* DATASET EXTRACT *
╭──

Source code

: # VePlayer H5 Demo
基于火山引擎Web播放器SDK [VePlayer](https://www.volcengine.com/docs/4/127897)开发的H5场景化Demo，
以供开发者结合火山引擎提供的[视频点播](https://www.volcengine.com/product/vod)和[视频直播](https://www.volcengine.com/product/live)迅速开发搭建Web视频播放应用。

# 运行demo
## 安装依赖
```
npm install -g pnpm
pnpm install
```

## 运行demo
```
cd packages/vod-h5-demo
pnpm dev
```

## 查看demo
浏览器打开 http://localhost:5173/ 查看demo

╰──
╭──

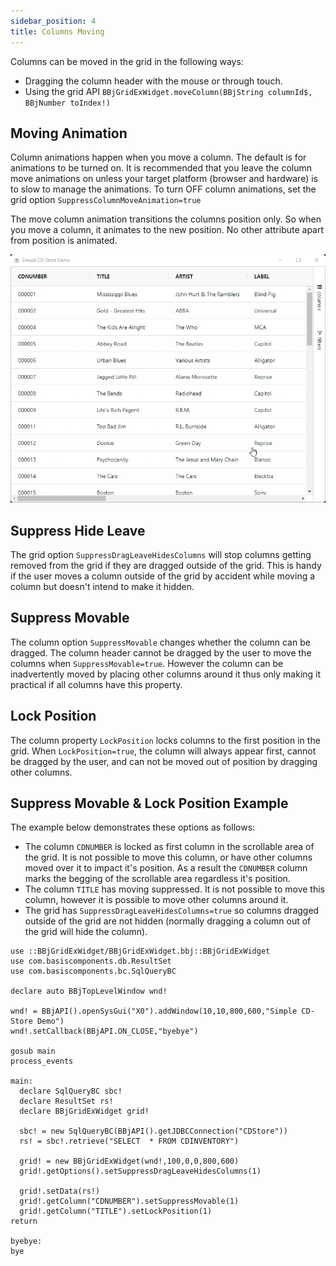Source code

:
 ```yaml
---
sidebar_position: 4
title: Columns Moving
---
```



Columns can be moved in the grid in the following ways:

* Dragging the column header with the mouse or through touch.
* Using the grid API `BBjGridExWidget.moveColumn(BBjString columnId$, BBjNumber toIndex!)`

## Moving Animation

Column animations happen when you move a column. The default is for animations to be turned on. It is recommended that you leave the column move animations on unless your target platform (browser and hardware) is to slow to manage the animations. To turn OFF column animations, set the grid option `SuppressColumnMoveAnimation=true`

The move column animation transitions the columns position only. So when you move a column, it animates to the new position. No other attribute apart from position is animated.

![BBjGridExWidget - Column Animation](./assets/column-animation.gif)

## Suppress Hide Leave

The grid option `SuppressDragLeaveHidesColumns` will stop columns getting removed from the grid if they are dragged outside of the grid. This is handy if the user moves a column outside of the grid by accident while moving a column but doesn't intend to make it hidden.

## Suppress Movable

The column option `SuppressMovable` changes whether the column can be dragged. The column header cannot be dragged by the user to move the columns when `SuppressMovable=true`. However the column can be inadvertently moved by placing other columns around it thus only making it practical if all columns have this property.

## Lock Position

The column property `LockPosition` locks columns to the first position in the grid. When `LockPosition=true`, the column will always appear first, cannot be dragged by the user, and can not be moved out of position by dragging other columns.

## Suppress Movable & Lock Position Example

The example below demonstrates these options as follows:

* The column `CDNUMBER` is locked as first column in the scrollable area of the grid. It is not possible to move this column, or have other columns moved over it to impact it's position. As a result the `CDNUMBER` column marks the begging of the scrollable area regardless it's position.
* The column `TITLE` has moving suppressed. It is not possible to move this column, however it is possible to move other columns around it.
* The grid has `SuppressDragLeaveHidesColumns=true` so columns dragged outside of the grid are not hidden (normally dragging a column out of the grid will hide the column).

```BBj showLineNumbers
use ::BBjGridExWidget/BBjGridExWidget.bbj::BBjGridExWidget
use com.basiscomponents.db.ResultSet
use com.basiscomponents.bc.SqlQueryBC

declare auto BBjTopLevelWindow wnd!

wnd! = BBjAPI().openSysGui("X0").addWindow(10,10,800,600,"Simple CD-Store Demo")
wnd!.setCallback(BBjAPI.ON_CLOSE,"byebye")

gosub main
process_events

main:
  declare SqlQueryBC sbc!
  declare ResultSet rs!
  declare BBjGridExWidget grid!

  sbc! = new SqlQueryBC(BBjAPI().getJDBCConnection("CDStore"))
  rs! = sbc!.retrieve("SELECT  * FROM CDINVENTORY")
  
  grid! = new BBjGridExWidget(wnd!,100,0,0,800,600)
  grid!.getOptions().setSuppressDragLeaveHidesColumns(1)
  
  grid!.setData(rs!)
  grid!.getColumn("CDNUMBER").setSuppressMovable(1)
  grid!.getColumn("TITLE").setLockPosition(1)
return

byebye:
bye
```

╰──

* TASK TO COMPLETE *
The response must hold only the lines above from the line with "基于火山引擎Web播放器SD" through the line with "浏览器打开 http://localhost:5173/ 查看demo", each copied exactly, both ends kept.

* ANSWER SECTION *
基于火山引擎Web播放器SDK [VePlayer](https://www.volcengine.com/docs/4/127897)开发的H5场景化Demo，
以供开发者结合火山引擎提供的[视频点播](https://www.volcengine.com/product/vod)和[视频直播](https://www.volcengine.com/product/live)迅速开发搭建Web视频播放应用。

# 运行demo
## 安装依赖
```
npm install -g pnpm
pnpm install
```

## 运行demo
```
cd packages/vod-h5-demo
pnpm dev
```

## 查看demo
浏览器打开 http://localhost:5173/ 查看demo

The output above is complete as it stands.